Explainer
How sports blackouts work in 2026
Blackouts confuse everyone. The short version: leagues protect the RSN's local exclusivity, the FCC draws the geographic lines via the Nielsen DMA map, and the rules differ by league.
Last reviewed · ~6 min read
Why does MLB.tv black out my favorite team, and how do I fix it?
The blackout is geographic, not personal. Each team sells exclusive local rights to a regional sports network, and the league's streaming product (MLB.tv, NBA League Pass, NHL Center Ice) protects that exclusivity by going dark in the team's home DMA. To watch your local team you need the RSN, through its DTC app, a vMVPD that carries it, or cable. To use the league pass, you need to live outside the team's market.
Quick FAQ
- Why does MLB.tv black out my home team?
- MLB.tv is sold as an out-of-market product. The local RSN paid for exclusive in-market rights and the league protects that exclusivity. If your ZIP is inside your team's broadcast footprint, MLB.tv will not stream their games, regardless of whether the local RSN is available to you.
- What is a DMA?
- Designated Market Area. A Nielsen-defined cluster of US ZIP codes that share the same TV stations. There are 210 DMAs total covering 41,000+ ZIPs. Every sports rights deal references DMA boundaries, so two fans of the same team in different DMAs see completely different access rights.
- How do I know if I'm in-market for my team?
- Check your ZIP against the team's broadcast footprint. The Spot Sports DMA RSN map at /data/dma-rsn-map shows which RSN serves each ZIP for every major league team. If your team's RSN matches your ZIP's DMA, you're in-market and MLB.tv / NBA League Pass / NHL Center Ice will black out the team's games.

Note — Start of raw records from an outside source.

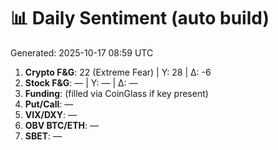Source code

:# 📊 Daily Sentiment (auto build)
Generated: 2025-10-17 08:59 UTC

1) **Crypto F&G**: 22 (Extreme Fear) | Y: 28 | Δ: -6
2) **Stock F&G**: — | Y: — | Δ: —
3) **Funding**: (filled via CoinGlass if key present)
4) **Put/Call**: —
5) **VIX/DXY**: —
6) **OBV BTC/ETH**: —
7) **SBET**: —
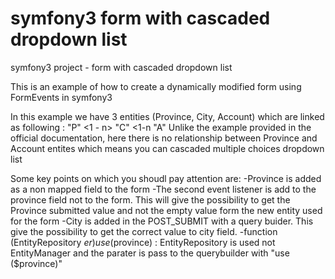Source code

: # symfony3 form with cascaded dropdown list
symfony3 project - form with cascaded dropdown list

This is an example of how to create a dynamically modified form using FormEvents in symfony3

In this example we have 3 entities (Province, City, Account) which are linked as following : "P" <1 - n> "C" <1-n "A"
Unlike the example provided in the official documentation, here there is no relationship between Province and Account entites which means you can cascaded multiple choices dropdown list

Some key points on which you shoudl pay attention are:
-Province is added as a non mapped field to the form
-The second event listener is add to the province field not to the form. This will give the possibility to get the Province submitted value and not the empty value form the new entity used for the form
-City is added in the POST_SUBMIT with a query buider. This give the possibility to get the correct value to city field.
-function (EntityRepository $er) use ($province) : EntityRepository is used not EntityManager and the parater is pass to the querybuilder with "use ($province)"



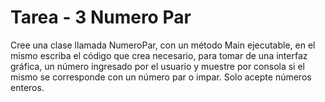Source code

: # Tarea - 3 Numero Par

Cree una clase llamada NumeroPar, con un método Main ejecutable, en el mismo escriba el
código que crea necesario, para tomar de una interfaz gráfica, un número ingresado por el
usuario y muestre por consola si el mismo se corresponde con un número par o impar. Solo
acepte números enteros.

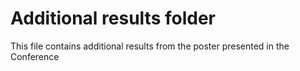 # Additional results folder

This file contains additional results from the poster presented in the Conference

- Why are NBA blackouts different from MLB?
- Same logic, different scope. NBA League Pass blacks out home-market local games. NHL Center Ice blacks out local games too. NFL Sunday Ticket on YouTube TV blacks out games carried by your local broadcast affiliate (your local CBS/FOX Sunday games). MLS has effectively no blackouts in 2026 because Apple TV+ holds every game globally.

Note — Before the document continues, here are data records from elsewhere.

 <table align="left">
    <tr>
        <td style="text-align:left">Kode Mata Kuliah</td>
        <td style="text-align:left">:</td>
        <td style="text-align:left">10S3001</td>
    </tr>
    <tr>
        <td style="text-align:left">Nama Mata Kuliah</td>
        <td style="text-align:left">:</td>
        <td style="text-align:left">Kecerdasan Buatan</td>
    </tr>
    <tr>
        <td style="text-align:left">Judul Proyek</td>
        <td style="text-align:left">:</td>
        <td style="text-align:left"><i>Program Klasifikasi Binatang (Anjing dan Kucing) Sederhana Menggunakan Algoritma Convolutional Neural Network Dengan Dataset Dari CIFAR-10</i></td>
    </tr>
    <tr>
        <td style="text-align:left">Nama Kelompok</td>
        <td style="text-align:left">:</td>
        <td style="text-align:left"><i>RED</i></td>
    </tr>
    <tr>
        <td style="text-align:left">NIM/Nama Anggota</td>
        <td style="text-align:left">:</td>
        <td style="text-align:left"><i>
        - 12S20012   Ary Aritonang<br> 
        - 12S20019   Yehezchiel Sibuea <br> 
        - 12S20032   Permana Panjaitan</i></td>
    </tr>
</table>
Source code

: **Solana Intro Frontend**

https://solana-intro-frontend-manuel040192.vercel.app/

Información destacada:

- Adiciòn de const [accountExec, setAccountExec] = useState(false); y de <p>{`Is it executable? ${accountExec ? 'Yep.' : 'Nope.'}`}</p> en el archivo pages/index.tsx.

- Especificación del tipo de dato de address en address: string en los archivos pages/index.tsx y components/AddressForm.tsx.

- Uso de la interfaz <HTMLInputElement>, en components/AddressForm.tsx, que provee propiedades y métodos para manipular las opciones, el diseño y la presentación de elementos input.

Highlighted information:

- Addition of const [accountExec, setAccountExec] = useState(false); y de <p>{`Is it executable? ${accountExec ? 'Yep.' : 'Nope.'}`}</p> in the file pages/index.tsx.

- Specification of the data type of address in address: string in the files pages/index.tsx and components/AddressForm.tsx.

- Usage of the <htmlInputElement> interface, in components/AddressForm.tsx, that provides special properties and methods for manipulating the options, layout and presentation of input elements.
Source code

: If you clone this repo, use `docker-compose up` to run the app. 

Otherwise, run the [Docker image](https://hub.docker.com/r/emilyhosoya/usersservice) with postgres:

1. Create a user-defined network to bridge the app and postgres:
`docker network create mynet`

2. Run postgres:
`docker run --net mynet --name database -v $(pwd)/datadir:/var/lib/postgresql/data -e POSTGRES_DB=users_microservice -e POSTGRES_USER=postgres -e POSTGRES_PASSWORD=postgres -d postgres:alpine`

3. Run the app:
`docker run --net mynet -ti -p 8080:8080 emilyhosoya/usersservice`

- Can I use a VPN to bypass blackouts?
- League streaming products use IP-based geo-detection plus billing-address checks, and most explicitly prohibit VPN circumvention in their terms of service. VPN workarounds often work but are explicitly against the rules and result in account termination. The legal path is the in-market option: the RSN app, a vMVPD that carries the RSN, or cable.
- Will streaming-era blackouts ever go away?

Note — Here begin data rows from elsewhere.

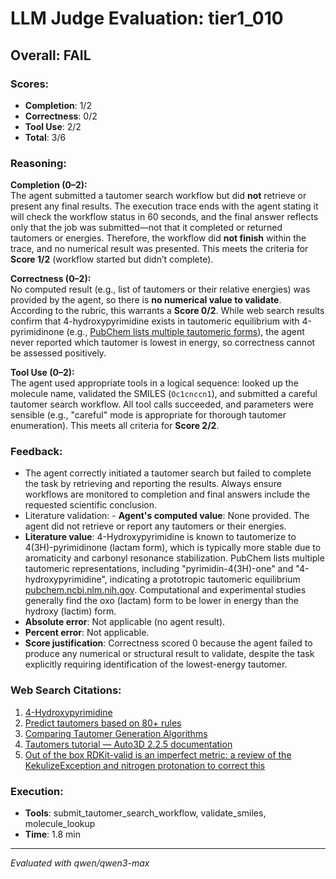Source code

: # LLM Judge Evaluation: tier1_010

## Overall: FAIL

### Scores:
- **Completion**: 1/2
- **Correctness**: 0/2
- **Tool Use**: 2/2
- **Total**: 3/6

### Reasoning:
**Completion (0–2):**  
The agent submitted a tautomer search workflow but did **not** retrieve or present any final results. The execution trace ends with the agent stating it will check the workflow status in 60 seconds, and the final answer reflects only that the job was submitted—not that it completed or returned tautomers or energies. Therefore, the workflow did **not finish** within the trace, and no numerical result was presented. This meets the criteria for **Score 1/2** (workflow started but didn’t complete).

**Correctness (0–2):**  
No computed result (e.g., list of tautomers or their relative energies) was provided by the agent, so there is **no numerical value to validate**. According to the rubric, this warrants a **Score 0/2**. While web search results confirm that 4-hydroxypyrimidine exists in tautomeric equilibrium with 4-pyrimidinone (e.g., [PubChem lists multiple tautomeric forms](https://pubchem.ncbi.nlm.nih.gov/compound/20695)), the agent never reported which tautomer is lowest in energy, so correctness cannot be assessed positively.

**Tool Use (0–2):**  
The agent used appropriate tools in a logical sequence: looked up the molecule name, validated the SMILES (`Oc1cnccn1`), and submitted a careful tautomer search workflow. All tool calls succeeded, and parameters were sensible (e.g., "careful" mode is appropriate for thorough tautomer enumeration). This meets all criteria for **Score 2/2**.

### Feedback:
- The agent correctly initiated a tautomer search but failed to complete the task by retrieving and reporting the results. Always ensure workflows are monitored to completion and final answers include the requested scientific conclusion.
- Literature validation: - **Agent's computed value**: None provided. The agent did not retrieve or report any tautomers or their energies.
- **Literature value**: 4-Hydroxypyrimidine is known to tautomerize to 4(3H)-pyrimidinone (lactam form), which is typically more stable due to aromaticity and carbonyl resonance stabilization. PubChem lists multiple tautomeric representations, including "pyrimidin-4(3H)-one" and "4-hydroxypyrimidine", indicating a prototropic tautomeric equilibrium [pubchem.ncbi.nlm.nih.gov](https://pubchem.ncbi.nlm.nih.gov/compound/20695). Computational and experimental studies generally find the oxo (lactam) form to be lower in energy than the hydroxy (lactim) form.
- **Absolute error**: Not applicable (no agent result).
- **Percent error**: Not applicable.
- **Score justification**: Correctness scored 0 because the agent failed to produce any numerical or structural result to validate, despite the task explicitly requiring identification of the lowest-energy tautomer.

### Web Search Citations:
1. [4-Hydroxypyrimidine](https://pubchem.ncbi.nlm.nih.gov/compound/20695)
2. [Predict tautomers based on 80+ rules](https://cactus.nci.nih.gov/tautomerizer/)
3. [Comparing Tautomer Generation Algorithms](https://bertiewooster.github.io/2024/05/01/Tautomer-Sources-Comparison.html)
4. [Tautomers tutorial — Auto3D 2.2.5 documentation](https://auto3d.readthedocs.io/en/stable/example/tautomer.html)
5. [Out of the box RDKit-valid is an imperfect metric: a review of the KekulizeException and nitrogen protonation to correct this](https://www.blopig.com/blog/2024/09/out-of-the-box-rdkit-valid-is-an-imperfect-metric-a-review-of-the-kekulizeexception-and-nitrogen-protonation-to-correct-this/)

### Execution:
- **Tools**: submit_tautomer_search_workflow, validate_smiles, molecule_lookup
- **Time**: 1.8 min

---
*Evaluated with qwen/qwen3-max*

- Probably yes, gradually. Apple's MLS deal in 2023 set the model: one global rights holder, no blackouts. MLB has experimented with selling individual-team in-market streaming. The friction reduces over time as RSN business models weaken. But the 2026 reality is still that the major US leagues protect RSN exclusivity, so blackouts persist.
- What's the cheapest way around an RSN blackout?
- If you're in-market and need your team's local games, the cheapest option is usually the RSN's own DTC app (NESN 360, MSG+, FanDuel Sports Network+, and so on) at $10 to $30 a month, since they bypass the vMVPD markup. Verify your team's RSN has a DTC option. Not all do.
The short version
A blackout is the league's way of protecting the local TV rights it sold to a regional sports network. The RSN paid a premium for exclusive in-market broadcast rights. The league's own streaming product (MLB.tv, NBA League Pass, NHL Center Ice) is sold to out-of-market fans only, and it geofences your home-team games out of the package wherever the RSN holds rights.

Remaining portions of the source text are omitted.